Reconhecimento de palavras manuscritas usando modelos de Markov

Reconhecimento de palavras manuscritas usando modelos de Markov

Koerich, Alessandro L.

IEEE Latin America Transactions 2004

Abstract : This paper presents a handwriting recognition system that deals with unconstrained handwriting and large vocabularies. The system is based on a segmentation-recognition paradigm where words are first loosely segmented into characters and the final segmentation is obtained during the recognition process, which is driven by a lexicon. Characters are modeled by multiple hidden Markov models (HMMs), which are concatenated to build up word models. The recognition algorithm breaks up the decoding of words into two levels: state level and character level.
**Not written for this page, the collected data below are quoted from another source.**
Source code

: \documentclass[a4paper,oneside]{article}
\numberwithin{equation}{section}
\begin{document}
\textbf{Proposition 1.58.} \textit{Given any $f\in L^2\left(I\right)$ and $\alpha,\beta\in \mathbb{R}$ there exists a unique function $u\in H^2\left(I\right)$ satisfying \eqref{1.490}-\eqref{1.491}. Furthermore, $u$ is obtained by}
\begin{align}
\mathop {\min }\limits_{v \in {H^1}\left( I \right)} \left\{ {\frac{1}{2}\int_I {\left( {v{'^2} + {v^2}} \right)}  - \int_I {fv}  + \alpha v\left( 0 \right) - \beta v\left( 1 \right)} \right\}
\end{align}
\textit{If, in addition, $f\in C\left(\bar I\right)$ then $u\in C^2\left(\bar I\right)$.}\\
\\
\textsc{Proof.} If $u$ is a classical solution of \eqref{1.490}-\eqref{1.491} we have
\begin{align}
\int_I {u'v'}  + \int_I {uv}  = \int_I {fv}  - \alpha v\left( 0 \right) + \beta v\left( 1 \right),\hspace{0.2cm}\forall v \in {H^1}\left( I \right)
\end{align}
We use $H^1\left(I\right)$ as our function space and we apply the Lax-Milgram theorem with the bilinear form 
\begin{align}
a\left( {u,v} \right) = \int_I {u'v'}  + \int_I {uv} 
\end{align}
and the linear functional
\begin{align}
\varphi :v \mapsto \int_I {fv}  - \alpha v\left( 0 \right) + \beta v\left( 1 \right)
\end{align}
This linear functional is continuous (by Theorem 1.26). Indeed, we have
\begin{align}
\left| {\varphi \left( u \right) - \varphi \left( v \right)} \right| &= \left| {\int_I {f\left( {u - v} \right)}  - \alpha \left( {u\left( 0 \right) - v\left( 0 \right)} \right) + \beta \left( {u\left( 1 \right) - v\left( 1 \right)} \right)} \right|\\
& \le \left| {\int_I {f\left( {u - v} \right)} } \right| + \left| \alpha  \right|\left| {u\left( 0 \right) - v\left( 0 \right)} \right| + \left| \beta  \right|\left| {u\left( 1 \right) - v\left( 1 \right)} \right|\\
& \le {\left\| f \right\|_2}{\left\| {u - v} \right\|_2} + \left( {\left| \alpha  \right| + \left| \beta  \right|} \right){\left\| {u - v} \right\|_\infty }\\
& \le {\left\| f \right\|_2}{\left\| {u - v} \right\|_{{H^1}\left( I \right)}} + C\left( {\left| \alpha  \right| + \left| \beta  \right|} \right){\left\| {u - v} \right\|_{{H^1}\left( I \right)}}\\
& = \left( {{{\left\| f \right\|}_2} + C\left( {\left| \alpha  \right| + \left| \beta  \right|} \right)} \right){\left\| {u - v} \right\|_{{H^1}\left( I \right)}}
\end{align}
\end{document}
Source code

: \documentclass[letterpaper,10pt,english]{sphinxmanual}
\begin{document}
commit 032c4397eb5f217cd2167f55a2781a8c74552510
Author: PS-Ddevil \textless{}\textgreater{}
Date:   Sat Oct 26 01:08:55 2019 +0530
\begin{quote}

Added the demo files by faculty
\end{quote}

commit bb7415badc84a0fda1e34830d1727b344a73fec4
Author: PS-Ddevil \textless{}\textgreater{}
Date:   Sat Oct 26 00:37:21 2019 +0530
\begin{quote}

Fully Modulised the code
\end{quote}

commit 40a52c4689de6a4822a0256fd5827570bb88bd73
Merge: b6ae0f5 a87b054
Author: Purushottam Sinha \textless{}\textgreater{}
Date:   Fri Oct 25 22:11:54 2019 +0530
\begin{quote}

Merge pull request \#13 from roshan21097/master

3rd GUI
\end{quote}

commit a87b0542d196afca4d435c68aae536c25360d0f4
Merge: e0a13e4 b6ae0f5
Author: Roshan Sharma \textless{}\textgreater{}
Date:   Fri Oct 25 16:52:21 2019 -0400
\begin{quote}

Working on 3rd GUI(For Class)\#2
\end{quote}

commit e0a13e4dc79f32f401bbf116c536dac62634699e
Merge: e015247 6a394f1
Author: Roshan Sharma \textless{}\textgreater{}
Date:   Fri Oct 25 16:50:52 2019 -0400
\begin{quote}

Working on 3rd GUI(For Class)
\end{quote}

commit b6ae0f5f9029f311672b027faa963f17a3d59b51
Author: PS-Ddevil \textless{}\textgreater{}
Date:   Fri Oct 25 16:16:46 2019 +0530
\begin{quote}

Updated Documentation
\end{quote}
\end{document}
This enables the pre-computation of character likelihoods and their further use to decode all words in a lexicon, avoiding repeated computation of state sequences. A rejection mechanism is used to either accept or reject word hypotheses and to improve the reliability of the recognition system. Experimental results on a dataset of 4,674 handwritten words show that the proposed handwriting recognition system achieves, at 0% rejection level, recognition rates from 98.8% for a 10-word vocabulary to 68.6% for an 80,000-word vocabulary and recognition times from 10ms to 14.4s respectively. At 30% rejection level, recognition rates from 100% to 87% are achieved.